Ditempa Fisik dan Mental, Bintara Remaja Angkatan 53 Siap Emban Tugas Elite

bintradisi-polda-riau.jpg
Bintradisi Bintara Remaja Angkatan 53 di Sat Brimob Polda Riau, Jalan Ahmad Dahlan, Kecamatan Sukajadi, Pekanbaru, Senin, 25 Mei 2026. (DEFRI CANDRA/RIAU ONLINE)

RIAU ONLINE, PEKANBARU - Pembinaan Tradisi (Bintradisi) dan Latihan Kemampuan Brimob bagi Bintara Remaja Angkatan 53 lulusan SPN Polda Riau TA 2025 digelar di lapangan Sat Brimob Polda Riau, Jalan Ahmad Dahlan, Kecamatan Sukajadi, Pekanbaru, Senin, 25 Mei 2026.

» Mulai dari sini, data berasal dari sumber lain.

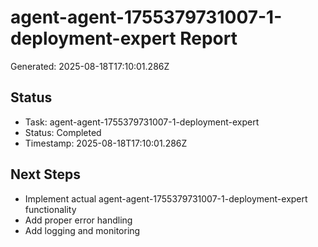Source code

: # agent-agent-1755379731007-1-deployment-expert Report

Generated: 2025-08-18T17:10:01.286Z

## Status
- Task: agent-agent-1755379731007-1-deployment-expert
- Status: Completed
- Timestamp: 2025-08-18T17:10:01.286Z

## Next Steps
- Implement actual agent-agent-1755379731007-1-deployment-expert functionality
- Add proper error handling
- Add logging and monitoring
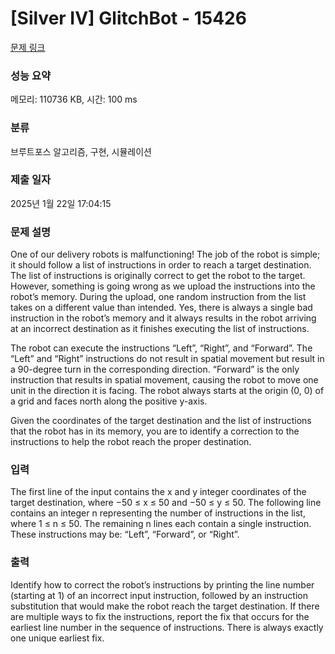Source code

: # [Silver IV] GlitchBot - 15426 

[문제 링크](https://www.acmicpc.net/problem/15426) 

### 성능 요약

메모리: 110736 KB, 시간: 100 ms

### 분류

브루트포스 알고리즘, 구현, 시뮬레이션

### 제출 일자

2025년 1월 22일 17:04:15

### 문제 설명

<p>One of our delivery robots is malfunctioning! The job of the robot is simple; it should follow a list of instructions in order to reach a target destination. The list of instructions is originally correct to get the robot to the target. However, something is going wrong as we upload the instructions into the robot’s memory. During the upload, one random instruction from the list takes on a different value than intended. Yes, there is always a single bad instruction in the robot’s memory and it always results in the robot arriving at an incorrect destination as it finishes executing the list of instructions.</p>

<p>The robot can execute the instructions “Left”, “Right”, and “Forward”. The “Left” and “Right” instructions do not result in spatial movement but result in a 90-degree turn in the corresponding direction. “Forward” is the only instruction that results in spatial movement, causing the robot to move one unit in the direction it is facing. The robot always starts at the origin (0, 0) of a grid and faces north along the positive y-axis.</p>

<p>Given the coordinates of the target destination and the list of instructions that the robot has in its memory, you are to identify a correction to the instructions to help the robot reach the proper destination.</p>

### 입력 

 <p>The first line of the input contains the x and y integer coordinates of the target destination, where −50 ≤ x ≤ 50 and −50 ≤ y ≤ 50. The following line contains an integer n representing the number of instructions in the list, where 1 ≤ n ≤ 50. The remaining n lines each contain a single instruction. These instructions may be: “Left”, “Forward”, or “Right”.</p>

### 출력 

 <p>Identify how to correct the robot’s instructions by printing the line number (starting at 1) of an incorrect input instruction, followed by an instruction substitution that would make the robot reach the target destination. If there are multiple ways to fix the instructions, report the fix that occurs for the earliest line number in the sequence of instructions. There is always exactly one unique earliest fix.</p>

Kegiatan tersebut dipimpin langsung oleh Dansat Brimob Polda Riau, Kombes Pol I Ketut Gede Adi Wibawa.

Dalam amanatnya, Kombes Pol I Ketut Gede Adi Wibawa menegaskan bahwa Bintradisi bukan sekadar agenda seremonial, melainkan tahapan penting dalam membentuk karakter, loyalitas, dan mental tempur personel Brimob.

"Bintradisi ini adalah proses pembentukan jati diri. Kalian ditempa bukan hanya secara fisik, tetapi juga mental dan disiplin agar memahami arti loyalitas, militansi, serta jiwa korsa sebagai personel Brimob," tegasnya.

Ia menambahkan, tantangan tugas ke depan akan semakin kompleks sehingga setiap personel dituntut memiliki kemampuan yang profesional, responsif, dan siap menghadapi berbagai ancaman.

"Kalian harus siap menghadapi gangguan kamtibmas berintensitas tinggi, penanggulangan terorisme, konflik sosial, bencana alam, hingga ancaman kejahatan siber dan penyebaran hoaks. Karena itu kemampuan PHH, Jibom, Wanteror, dan SAR harus terus diasah," jelasnya.


Menurutnya, menjadi anggota Brimob berarti harus siap digerakkan kapan saja dan di mana saja, demi kepentingan bangsa dan negara.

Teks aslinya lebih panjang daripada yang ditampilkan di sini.